Going through the data below, please show each line containing the string "Antoine".

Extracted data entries
********************

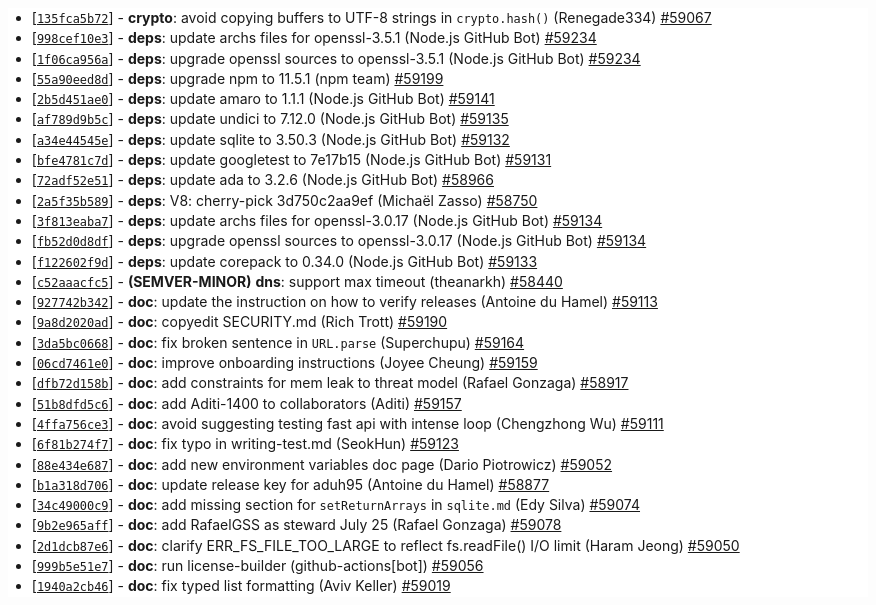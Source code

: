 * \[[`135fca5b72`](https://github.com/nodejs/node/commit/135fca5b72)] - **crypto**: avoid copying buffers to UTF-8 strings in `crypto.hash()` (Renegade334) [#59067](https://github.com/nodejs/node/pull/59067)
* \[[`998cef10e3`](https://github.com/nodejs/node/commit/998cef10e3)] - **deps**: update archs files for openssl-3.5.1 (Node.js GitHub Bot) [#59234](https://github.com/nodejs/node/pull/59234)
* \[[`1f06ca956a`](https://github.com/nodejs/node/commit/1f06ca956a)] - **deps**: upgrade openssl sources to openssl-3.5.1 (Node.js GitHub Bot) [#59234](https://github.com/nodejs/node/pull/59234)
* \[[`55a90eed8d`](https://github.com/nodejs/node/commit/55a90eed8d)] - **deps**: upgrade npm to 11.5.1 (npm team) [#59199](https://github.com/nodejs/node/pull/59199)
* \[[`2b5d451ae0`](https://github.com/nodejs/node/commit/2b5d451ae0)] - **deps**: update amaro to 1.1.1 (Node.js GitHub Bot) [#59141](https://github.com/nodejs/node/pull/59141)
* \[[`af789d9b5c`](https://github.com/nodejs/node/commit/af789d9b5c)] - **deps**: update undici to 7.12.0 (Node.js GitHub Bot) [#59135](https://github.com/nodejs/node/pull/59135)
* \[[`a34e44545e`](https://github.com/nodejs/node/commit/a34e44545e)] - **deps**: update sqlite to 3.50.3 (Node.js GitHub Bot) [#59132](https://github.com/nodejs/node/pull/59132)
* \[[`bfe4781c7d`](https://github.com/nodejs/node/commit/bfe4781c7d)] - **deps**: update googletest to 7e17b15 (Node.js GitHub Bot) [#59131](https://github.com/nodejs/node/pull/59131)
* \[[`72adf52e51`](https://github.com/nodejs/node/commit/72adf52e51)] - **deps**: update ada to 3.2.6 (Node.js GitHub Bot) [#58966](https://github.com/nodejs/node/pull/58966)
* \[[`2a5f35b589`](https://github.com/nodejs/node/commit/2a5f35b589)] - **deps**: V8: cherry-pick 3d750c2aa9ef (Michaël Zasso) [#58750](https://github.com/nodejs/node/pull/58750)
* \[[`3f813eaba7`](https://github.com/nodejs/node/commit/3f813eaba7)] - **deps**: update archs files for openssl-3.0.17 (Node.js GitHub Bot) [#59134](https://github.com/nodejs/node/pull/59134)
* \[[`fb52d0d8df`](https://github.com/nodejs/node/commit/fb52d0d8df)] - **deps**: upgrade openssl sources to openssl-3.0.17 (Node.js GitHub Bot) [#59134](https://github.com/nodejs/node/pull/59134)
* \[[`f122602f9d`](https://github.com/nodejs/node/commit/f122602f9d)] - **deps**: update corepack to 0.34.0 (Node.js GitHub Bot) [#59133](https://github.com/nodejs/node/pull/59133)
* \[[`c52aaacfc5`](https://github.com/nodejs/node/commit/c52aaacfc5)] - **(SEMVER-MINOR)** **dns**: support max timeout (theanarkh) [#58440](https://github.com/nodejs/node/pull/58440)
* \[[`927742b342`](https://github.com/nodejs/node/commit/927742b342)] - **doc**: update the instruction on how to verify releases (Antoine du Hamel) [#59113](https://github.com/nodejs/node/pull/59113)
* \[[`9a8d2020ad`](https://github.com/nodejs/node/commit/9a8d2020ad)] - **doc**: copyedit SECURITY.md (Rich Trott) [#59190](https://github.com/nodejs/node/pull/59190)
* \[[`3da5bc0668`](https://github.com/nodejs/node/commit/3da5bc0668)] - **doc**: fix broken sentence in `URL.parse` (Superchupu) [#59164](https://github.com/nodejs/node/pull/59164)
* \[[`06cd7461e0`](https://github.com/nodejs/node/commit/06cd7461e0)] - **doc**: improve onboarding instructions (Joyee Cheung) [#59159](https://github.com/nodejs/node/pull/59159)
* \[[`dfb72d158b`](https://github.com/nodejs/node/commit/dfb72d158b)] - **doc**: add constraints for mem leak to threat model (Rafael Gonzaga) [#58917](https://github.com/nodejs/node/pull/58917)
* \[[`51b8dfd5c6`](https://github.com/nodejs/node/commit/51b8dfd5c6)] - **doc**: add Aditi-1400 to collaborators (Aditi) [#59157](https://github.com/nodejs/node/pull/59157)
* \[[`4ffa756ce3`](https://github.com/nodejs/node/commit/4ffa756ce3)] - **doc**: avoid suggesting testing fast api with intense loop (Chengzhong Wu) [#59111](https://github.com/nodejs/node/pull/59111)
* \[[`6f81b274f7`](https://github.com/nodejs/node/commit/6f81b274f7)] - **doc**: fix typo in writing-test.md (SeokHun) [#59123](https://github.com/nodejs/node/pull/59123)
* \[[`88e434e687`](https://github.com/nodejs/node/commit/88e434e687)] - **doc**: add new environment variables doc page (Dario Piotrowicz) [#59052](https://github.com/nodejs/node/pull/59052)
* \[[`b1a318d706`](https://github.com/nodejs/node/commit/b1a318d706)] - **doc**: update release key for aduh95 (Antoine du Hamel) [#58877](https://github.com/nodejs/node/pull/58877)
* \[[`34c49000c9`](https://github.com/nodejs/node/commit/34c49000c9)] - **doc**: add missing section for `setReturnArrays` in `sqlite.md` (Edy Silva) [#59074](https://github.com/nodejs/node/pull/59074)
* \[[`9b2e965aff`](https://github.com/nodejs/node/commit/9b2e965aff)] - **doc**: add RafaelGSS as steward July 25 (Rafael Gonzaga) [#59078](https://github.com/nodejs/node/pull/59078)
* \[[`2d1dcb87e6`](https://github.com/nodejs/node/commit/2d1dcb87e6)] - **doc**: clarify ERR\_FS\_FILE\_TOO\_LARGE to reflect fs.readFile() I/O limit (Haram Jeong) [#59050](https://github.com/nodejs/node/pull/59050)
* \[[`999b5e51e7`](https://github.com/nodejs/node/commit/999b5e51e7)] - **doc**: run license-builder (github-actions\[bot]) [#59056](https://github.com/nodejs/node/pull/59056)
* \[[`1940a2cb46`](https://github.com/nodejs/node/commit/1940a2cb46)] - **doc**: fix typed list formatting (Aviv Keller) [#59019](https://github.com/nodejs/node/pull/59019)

********************

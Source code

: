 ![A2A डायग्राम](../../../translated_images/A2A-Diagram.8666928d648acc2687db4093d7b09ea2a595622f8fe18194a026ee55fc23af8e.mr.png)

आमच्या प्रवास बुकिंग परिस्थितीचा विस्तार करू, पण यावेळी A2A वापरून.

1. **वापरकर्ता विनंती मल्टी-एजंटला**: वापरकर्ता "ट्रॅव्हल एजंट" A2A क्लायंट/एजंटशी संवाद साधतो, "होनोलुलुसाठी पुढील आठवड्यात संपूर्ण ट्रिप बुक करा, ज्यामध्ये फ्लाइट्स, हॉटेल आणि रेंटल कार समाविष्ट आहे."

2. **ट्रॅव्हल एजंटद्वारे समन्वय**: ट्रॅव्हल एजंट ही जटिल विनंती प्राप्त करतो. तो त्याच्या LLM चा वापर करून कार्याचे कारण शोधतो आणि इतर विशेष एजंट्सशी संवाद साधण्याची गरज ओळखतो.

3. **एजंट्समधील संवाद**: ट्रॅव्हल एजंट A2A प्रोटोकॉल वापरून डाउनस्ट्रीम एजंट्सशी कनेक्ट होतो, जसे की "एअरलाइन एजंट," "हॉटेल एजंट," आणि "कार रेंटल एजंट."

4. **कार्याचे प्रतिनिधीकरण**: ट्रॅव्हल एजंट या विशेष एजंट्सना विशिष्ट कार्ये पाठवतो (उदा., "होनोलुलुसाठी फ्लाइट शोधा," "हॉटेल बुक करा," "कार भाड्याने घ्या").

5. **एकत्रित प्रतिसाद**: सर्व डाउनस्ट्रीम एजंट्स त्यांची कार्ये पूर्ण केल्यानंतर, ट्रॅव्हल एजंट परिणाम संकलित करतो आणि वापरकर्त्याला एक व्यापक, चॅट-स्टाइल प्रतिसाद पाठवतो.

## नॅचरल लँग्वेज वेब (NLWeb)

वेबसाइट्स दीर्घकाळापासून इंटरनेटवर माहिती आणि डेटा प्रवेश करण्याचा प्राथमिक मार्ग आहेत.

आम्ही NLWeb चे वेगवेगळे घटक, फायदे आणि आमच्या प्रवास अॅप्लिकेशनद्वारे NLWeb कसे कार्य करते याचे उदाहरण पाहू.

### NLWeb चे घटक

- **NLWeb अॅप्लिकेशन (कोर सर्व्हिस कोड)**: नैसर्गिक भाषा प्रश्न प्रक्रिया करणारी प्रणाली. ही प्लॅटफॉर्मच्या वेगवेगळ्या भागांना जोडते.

********************

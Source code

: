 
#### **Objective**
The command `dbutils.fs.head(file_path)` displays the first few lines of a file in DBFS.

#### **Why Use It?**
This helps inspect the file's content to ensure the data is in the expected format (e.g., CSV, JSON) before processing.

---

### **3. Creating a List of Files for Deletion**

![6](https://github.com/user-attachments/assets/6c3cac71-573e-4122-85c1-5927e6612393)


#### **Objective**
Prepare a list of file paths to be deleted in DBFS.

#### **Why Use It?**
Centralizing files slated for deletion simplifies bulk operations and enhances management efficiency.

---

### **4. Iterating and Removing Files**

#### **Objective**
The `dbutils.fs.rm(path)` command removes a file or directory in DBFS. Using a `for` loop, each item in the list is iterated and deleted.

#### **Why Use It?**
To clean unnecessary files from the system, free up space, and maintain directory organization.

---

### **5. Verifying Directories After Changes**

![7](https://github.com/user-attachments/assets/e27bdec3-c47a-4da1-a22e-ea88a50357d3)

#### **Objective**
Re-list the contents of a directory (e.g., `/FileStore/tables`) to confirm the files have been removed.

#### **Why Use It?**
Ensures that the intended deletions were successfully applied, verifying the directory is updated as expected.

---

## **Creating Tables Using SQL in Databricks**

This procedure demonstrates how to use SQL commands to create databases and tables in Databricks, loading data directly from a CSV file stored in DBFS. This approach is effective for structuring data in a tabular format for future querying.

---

********************

» Solution to this problem:
* \[[`927742b342`](https://github.com/nodejs/node/commit/927742b342)] - **doc**: update the instruction on how to verify releases (Antoine du Hamel) [#59113](https://github.com/nodejs/node/pull/59113)
* \[[`b1a318d706`](https://github.com/nodejs/node/commit/b1a318d706)] - **doc**: update release key for aduh95 (Antoine du Hamel) [#58877](https://github.com/nodejs/node/pull/58877)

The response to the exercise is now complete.